_Prompt_: From the first line of the data down to the line bearing "Play with the", output every line exactly and include no pictures.

_Given entries_:
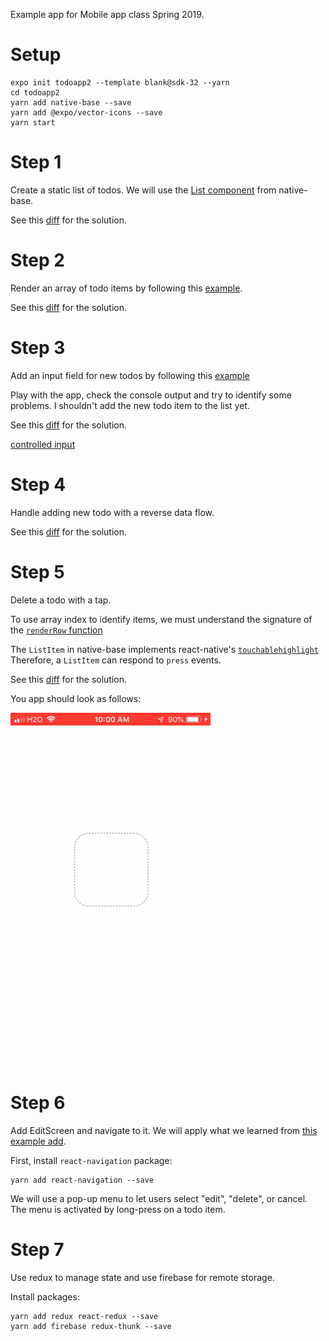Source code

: Example app for Mobile app class Spring 2019.

# Setup
```
expo init todoapp2 --template blank@sdk-32 --yarn
cd todoapp2
yarn add native-base --save
yarn add @expo/vector-icons --save
yarn start

```
# Step 1
Create a static list of todos. We will use the
[List component](http://docs.nativebase.io/Components.html#list-def-headref)
from native-base.

See this [diff](https://github.com/lubaochuan/todoapp2/commit/bc21e7e8166aa675087e6cada171b6cc2b2d91e2)
for the solution.

# Step 2
Render an array of todo items by following this
[example](https://github.com/GeekyAnts/NativeBase-KitchenSink/blob/master/src/screens/list/basic-list.js).

See this [diff](https://github.com/lubaochuan/todoapp2/commit/6fdeb37a1c9b1ed5195475374225dca6125a0863)
for the solution.

# Step 3
Add an input field for new todos by following this
[example](http://www.reactnativeexpress.com/data_component_state)

Play with the app, check the console output and try to identify some problems.
I shouldn't add the new todo item to the list yet.

See this [diff](https://github.com/lubaochuan/todoapp2/commit/7c22705de17b8b25d5ebd0015f316a6cc55a3e87?diff=split) for the solution.

[controlled input](https://learn.freecodecamp.org/front-end-libraries/react/create-a-controlled-input)

# Step 4
Handle adding new todo with a reverse data flow.

See this [diff](https://github.com/lubaochuan/todoapp2/commit/e89fbcb5cb1b4d3914797d887aa9a259a03e50ab) for the solution.

# Step 5
Delete a todo with a tap.

To use array index to identify items, we must understand the signature of
the [`renderRow` function](http://facebook.github.io/react-native/docs/listview.html#renderrow)

The `ListItem` in native-base implements react-native's [`touchablehighlight`](https://facebook.github.io/react-native/docs/touchablehighlight.html)
Therefore, a `ListItem` can respond to `press` events.

See this [diff](https://github.com/lubaochuan/todoapp2/commit/19455ed1bf539a1c196514c455061cad258cebee) for the solution.

You app should look as follows:

![demo video](./images/add_delete.gif)

# Step 6
Add EditScreen and navigate to it. We will apply what we learned from
[this example add](https://github.com/lubaochuan/react-navigation).

First, install `react-navigation` package:
```
yarn add react-navigation --save
```

We will use a pop-up menu to let users select "edit", "delete", or cancel.
The menu is activated by long-press on a todo item.

# Step 7
Use redux to manage state and use firebase for remote storage.

Install packages:
```
yarn add redux react-redux --save
yarn add firebase redux-thunk --save
 ```
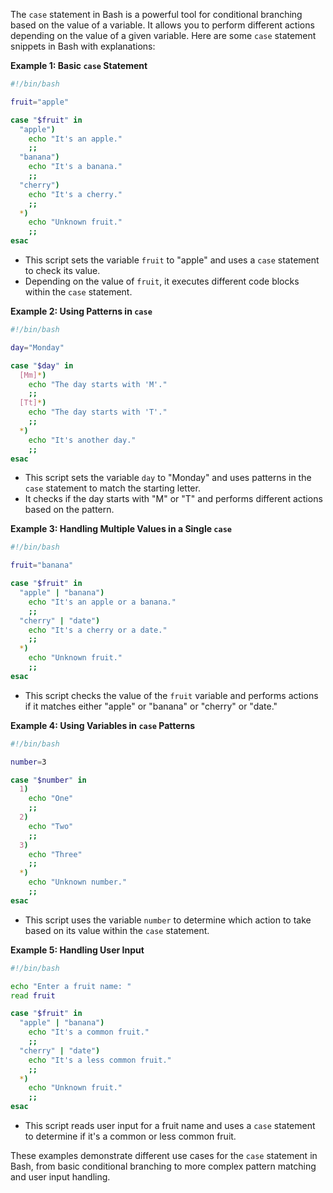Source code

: The `case` statement in Bash is a powerful tool for conditional branching based on the value of a variable. It allows you to perform different actions depending on the value of a given variable. Here are some `case` statement snippets in Bash with explanations:

**Example 1: Basic `case` Statement**

```bash
#!/bin/bash

fruit="apple"

case "$fruit" in
  "apple")
    echo "It's an apple."
    ;;
  "banana")
    echo "It's a banana."
    ;;
  "cherry")
    echo "It's a cherry."
    ;;
  *)
    echo "Unknown fruit."
    ;;
esac
```

- This script sets the variable `fruit` to "apple" and uses a `case` statement to check its value.
- Depending on the value of `fruit`, it executes different code blocks within the `case` statement.

**Example 2: Using Patterns in `case`**

```bash
#!/bin/bash

day="Monday"

case "$day" in
  [Mm]*)
    echo "The day starts with 'M'."
    ;;
  [Tt]*)
    echo "The day starts with 'T'."
    ;;
  *)
    echo "It's another day."
    ;;
esac
```

- This script sets the variable `day` to "Monday" and uses patterns in the `case` statement to match the starting letter.
- It checks if the day starts with "M" or "T" and performs different actions based on the pattern.

**Example 3: Handling Multiple Values in a Single `case`**

```bash
#!/bin/bash

fruit="banana"

case "$fruit" in
  "apple" | "banana")
    echo "It's an apple or a banana."
    ;;
  "cherry" | "date")
    echo "It's a cherry or a date."
    ;;
  *)
    echo "Unknown fruit."
    ;;
esac
```

- This script checks the value of the `fruit` variable and performs actions if it matches either "apple" or "banana" or "cherry" or "date."

**Example 4: Using Variables in `case` Patterns**

```bash
#!/bin/bash

number=3

case "$number" in
  1)
    echo "One"
    ;;
  2)
    echo "Two"
    ;;
  3)
    echo "Three"
    ;;
  *)
    echo "Unknown number."
    ;;
esac
```

- This script uses the variable `number` to determine which action to take based on its value within the `case` statement.

**Example 5: Handling User Input**

```bash
#!/bin/bash

echo "Enter a fruit name: "
read fruit

case "$fruit" in
  "apple" | "banana")
    echo "It's a common fruit."
    ;;
  "cherry" | "date")
    echo "It's a less common fruit."
    ;;
  *)
    echo "Unknown fruit."
    ;;
esac
```

- This script reads user input for a fruit name and uses a `case` statement to determine if it's a common or less common fruit.

These examples demonstrate different use cases for the `case` statement in Bash, from basic conditional branching to more complex pattern matching and user input handling.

_Output_:
Source code

: Example app for Mobile app class Spring 2019.

# Setup
```
expo init todoapp2 --template blank@sdk-32 --yarn
cd todoapp2
yarn add native-base --save
yarn add @expo/vector-icons --save
yarn start

```
# Step 1
Create a static list of todos. We will use the
[List component](http://docs.nativebase.io/Components.html#list-def-headref)
from native-base.

See this [diff](https://github.com/lubaochuan/todoapp2/commit/bc21e7e8166aa675087e6cada171b6cc2b2d91e2)
for the solution.

# Step 2
Render an array of todo items by following this
[example](https://github.com/GeekyAnts/NativeBase-KitchenSink/blob/master/src/screens/list/basic-list.js).

See this [diff](https://github.com/lubaochuan/todoapp2/commit/6fdeb37a1c9b1ed5195475374225dca6125a0863)
for the solution.

# Step 3
Add an input field for new todos by following this
[example](http://www.reactnativeexpress.com/data_component_state)

Play with the app, check the console output and try to identify some problems.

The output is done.